Golden medal of the van Tienhoven Foundation for Sushil Dorje

Ladakh group picture
Sushil Dorje

On behalf of the Van Tienhoven Foundation for International Nature Protection, Prof. Herbert Prins awarded Sushil Dorje during the meeting of the Goose Specialist Group with the Golden Medal for his outstanding activities in reconciling the interests of nature conservation and local rural economies in this high altitude range where among others Bar-headed Geese come to nest. Local Indian TV and newspapers paid attention to this special occasion.
Born in a farmer’s family in the remote, high altitude Himalayan village of Kibber in Spiti Valley, Sushil Dorje started his conservation career as a field assistant in a research project in 1996. Armed with limited education in a village school, no formal training as a ranger, but a deep curiosity about nature, Sushil’s growth into one of the most committed conservationists in the region has been remarkable. Today, he is motivating the youth of Spiti to help protect wildlife, and has helped stop the occasional hunting that used to take place. He has also helped expand a community-based livestock insurance programme –started in his village to address human-snow leopard conflicts – to eight other villages in Spiti and Ladakh. He has been involved in the setting up of two village wildlife reserves and is working with several schools to promote conservation education and awareness amongst Spiti's children. Sushil is a fine naturalist and also provides support and advice to many researchers working in the region. Working selflessly at frigid heights of 4000 to 5500 m, he contributes much more for wildlife conservation than what can be expected from the small income he derives. He is also involved in monitoring the performance of conservation efforts by coordinating camera-trapping studies of the snow leopard, and monitoring mountain ungulates and birds.

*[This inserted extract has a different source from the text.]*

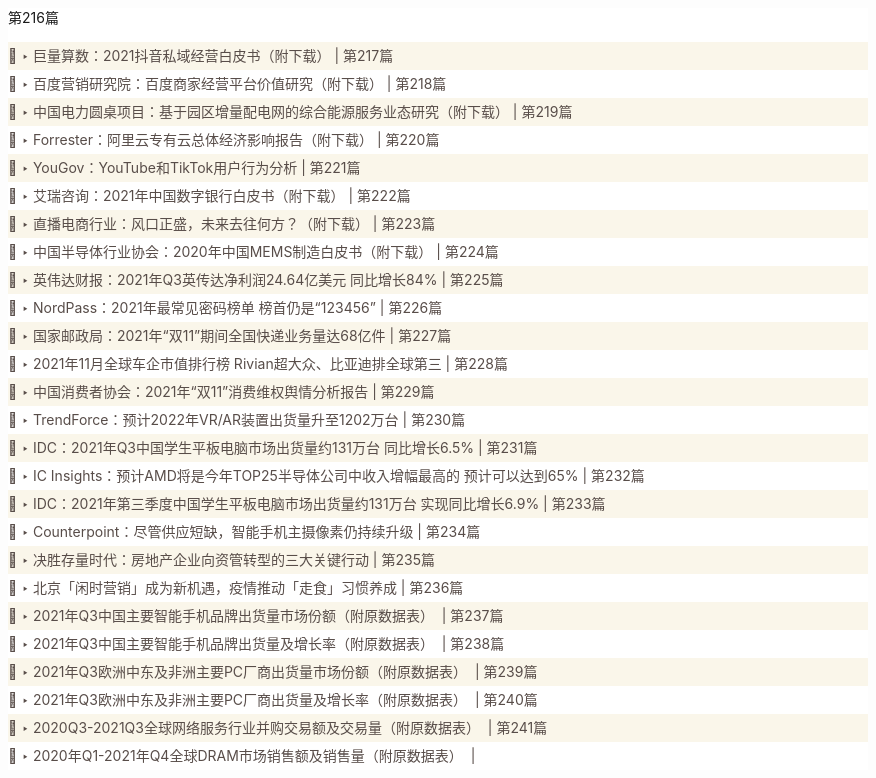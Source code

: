 第216篇</a></div><div style='line-height:3;background-color:#FAF6EA;' ><a href='https://www.199it.com/archives/1286922.html' style="line-height:2;text-decoration:none;display:block;color:#584D49;">🌈 ‣ 巨量算数：2021抖音私域经营白皮书（附下载） | 第217篇</a></div><div style='line-height:3;' ><a href='https://www.199it.com/archives/1344573.html' style="line-height:2;text-decoration:none;display:block;color:#584D49;">🌈 ‣ 百度营销研究院：百度商家经营平台价值研究（附下载） | 第218篇</a></div><div style='line-height:3;background-color:#FAF6EA;' ><a href='https://www.199it.com/archives/1344341.html' style="line-height:2;text-decoration:none;display:block;color:#584D49;">🌈 ‣ 中国电力圆桌项目：基于园区增量配电网的综合能源服务业态研究（附下载） | 第219篇</a></div><div style='line-height:3;' ><a href='https://www.199it.com/archives/1339724.html' style="line-height:2;text-decoration:none;display:block;color:#584D49;">🌈 ‣ Forrester：阿里云专有云总体经济影响报告（附下载） | 第220篇</a></div><div style='line-height:3;background-color:#FAF6EA;' ><a href='https://www.199it.com/archives/1343328.html' style="line-height:2;text-decoration:none;display:block;color:#584D49;">🌈 ‣ YouGov：YouTube和TikTok用户行为分析 | 第221篇</a></div><div style='line-height:3;' ><a href='https://www.199it.com/archives/1343857.html' style="line-height:2;text-decoration:none;display:block;color:#584D49;">🌈 ‣ 艾瑞咨询：2021年中国数字银行白皮书（附下载） | 第222篇</a></div><div style='line-height:3;background-color:#FAF6EA;' ><a href='https://www.199it.com/archives/1315488.html' style="line-height:2;text-decoration:none;display:block;color:#584D49;">🌈 ‣ 直播电商行业：风口正盛，未来去往何方？（附下载） | 第223篇</a></div><div style='line-height:3;' ><a href='https://www.199it.com/archives/1344315.html' style="line-height:2;text-decoration:none;display:block;color:#584D49;">🌈 ‣ 中国半导体行业协会：2020年中国MEMS制造白皮书（附下载） | 第224篇</a></div><div style='line-height:3;background-color:#FAF6EA;' ><a href='https://www.199it.com/archives/1345277.html' style="line-height:2;text-decoration:none;display:block;color:#584D49;">🌈 ‣ 英伟达财报：2021年Q3英传达净利润24.64亿美元 同比增长84% | 第225篇</a></div><div style='line-height:3;' ><a href='https://www.199it.com/archives/1345276.html' style="line-height:2;text-decoration:none;display:block;color:#584D49;">🌈 ‣ NordPass：2021年最常见密码榜单 榜首仍是“123456” | 第226篇</a></div><div style='line-height:3;background-color:#FAF6EA;' ><a href='https://www.199it.com/archives/1345271.html' style="line-height:2;text-decoration:none;display:block;color:#584D49;">🌈 ‣ 国家邮政局：2021年“双11”期间全国快递业务量达68亿件 | 第227篇</a></div><div style='line-height:3;' ><a href='https://www.199it.com/archives/1345270.html' style="line-height:2;text-decoration:none;display:block;color:#584D49;">🌈 ‣ 2021年11月全球车企市值排行榜 Rivian超大众、比亚迪排全球第三 | 第228篇</a></div><div style='line-height:3;background-color:#FAF6EA;' ><a href='https://www.199it.com/archives/1345258.html' style="line-height:2;text-decoration:none;display:block;color:#584D49;">🌈 ‣ 中国消费者协会：2021年“双11”消费维权舆情分析报告 | 第229篇</a></div><div style='line-height:3;' ><a href='https://www.199it.com/archives/1345256.html' style="line-height:2;text-decoration:none;display:block;color:#584D49;">🌈 ‣ TrendForce：预计2022年VR/AR装置出货量升至1202万台 | 第230篇</a></div><div style='line-height:3;background-color:#FAF6EA;' ><a href='https://www.199it.com/archives/1345249.html' style="line-height:2;text-decoration:none;display:block;color:#584D49;">🌈 ‣ IDC：2021年Q3中国学生平板电脑市场出货量约131万台 同比增长6.5% | 第231篇</a></div><div style='line-height:3;' ><a href='https://www.199it.com/archives/1345248.html' style="line-height:2;text-decoration:none;display:block;color:#584D49;">🌈 ‣ IC Insights：预计AMD将是今年TOP25半导体公司中收入增幅最高的 预计可以达到65% | 第232篇</a></div><div style='line-height:3;background-color:#FAF6EA;' ><a href='https://www.199it.com/archives/1345207.html' style="line-height:2;text-decoration:none;display:block;color:#584D49;">🌈 ‣ IDC：2021年第三季度中国学生平板电脑市场出货量约131万台  实现同比增长6.9% | 第233篇</a></div><div style='line-height:3;' ><a href='https://www.199it.com/archives/1345203.html' style="line-height:2;text-decoration:none;display:block;color:#584D49;">🌈 ‣ Counterpoint：尽管供应短缺，智能手机主摄像素仍持续升级 | 第234篇</a></div><div style='line-height:3;background-color:#FAF6EA;' ><a href='https://www.199it.com/archives/1345187.html' style="line-height:2;text-decoration:none;display:block;color:#584D49;">🌈 ‣ 决胜存量时代：房地产企业向资管转型的三大关键行动 | 第235篇</a></div><div style='line-height:3;' ><a href='https://www.199it.com/archives/1345133.html' style="line-height:2;text-decoration:none;display:block;color:#584D49;">🌈 ‣ 北京「闲时营销」成为新机遇，疫情推动「走食」习惯养成 | 第236篇</a></div><div style='line-height:3;background-color:#FAF6EA;' ><a href='https://www.199it.com/archives/1345088.html' style="line-height:2;text-decoration:none;display:block;color:#584D49;">🌈 ‣ 2021年Q3中国主要智能手机品牌出货量市场份额（附原数据表） ​​​​ | 第237篇</a></div><div style='line-height:3;' ><a href='https://www.199it.com/archives/1345085.html' style="line-height:2;text-decoration:none;display:block;color:#584D49;">🌈 ‣ 2021年Q3中国主要智能手机品牌出货量及增长率（附原数据表） ​​​​ | 第238篇</a></div><div style='line-height:3;background-color:#FAF6EA;' ><a href='https://www.199it.com/archives/1345082.html' style="line-height:2;text-decoration:none;display:block;color:#584D49;">🌈 ‣ 2021年Q3欧洲中东及非洲主要PC厂商出货量市场份额（附原数据表） ​​​​ | 第239篇</a></div><div style='line-height:3;' ><a href='https://www.199it.com/archives/1345079.html' style="line-height:2;text-decoration:none;display:block;color:#584D49;">🌈 ‣ 2021年Q3欧洲中东及非洲主要PC厂商出货量及增长率（附原数据表） ​​​​ | 第240篇</a></div><div style='line-height:3;background-color:#FAF6EA;' ><a href='https://www.199it.com/archives/1345076.html' style="line-height:2;text-decoration:none;display:block;color:#584D49;">🌈 ‣ 2020Q3-2021Q3全球网络服务行业并购交易额及交易量（附原数据表） ​​​​ | 第241篇</a></div><div style='line-height:3;' ><a href='https://www.199it.com/archives/1345073.html' style="line-height:2;text-decoration:none;display:block;color:#584D49;">🌈 ‣ 2020年Q1-2021年Q4全球DRAM市场销售额及销售量（附原数据表） ​​​​ |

Four resolutions were  adopted by the meeting, one about reconciling increased human activities and nature conservation on the high altitude plains of Ladakh, one about the worrying goose hunting activities in Bulgaria, one about the decreased level of protection that geese wintering and nesting in the Netherlands are exposed to, and finally one about the worrying low population sizes of geese in East-Asia.
Next meeting

Leif Nilsson kindly accepted to host the 12th meeting of the Goose Specialist Group in southern Sweden, near Falsterbo from 9-14 October 2009. More information will be announced on this website this coming autumn, but note the dates in your agenda.

Report by Bart Ebbinge (Alterra, Wageningen (NL), Chairman of the Goose Specialist Group.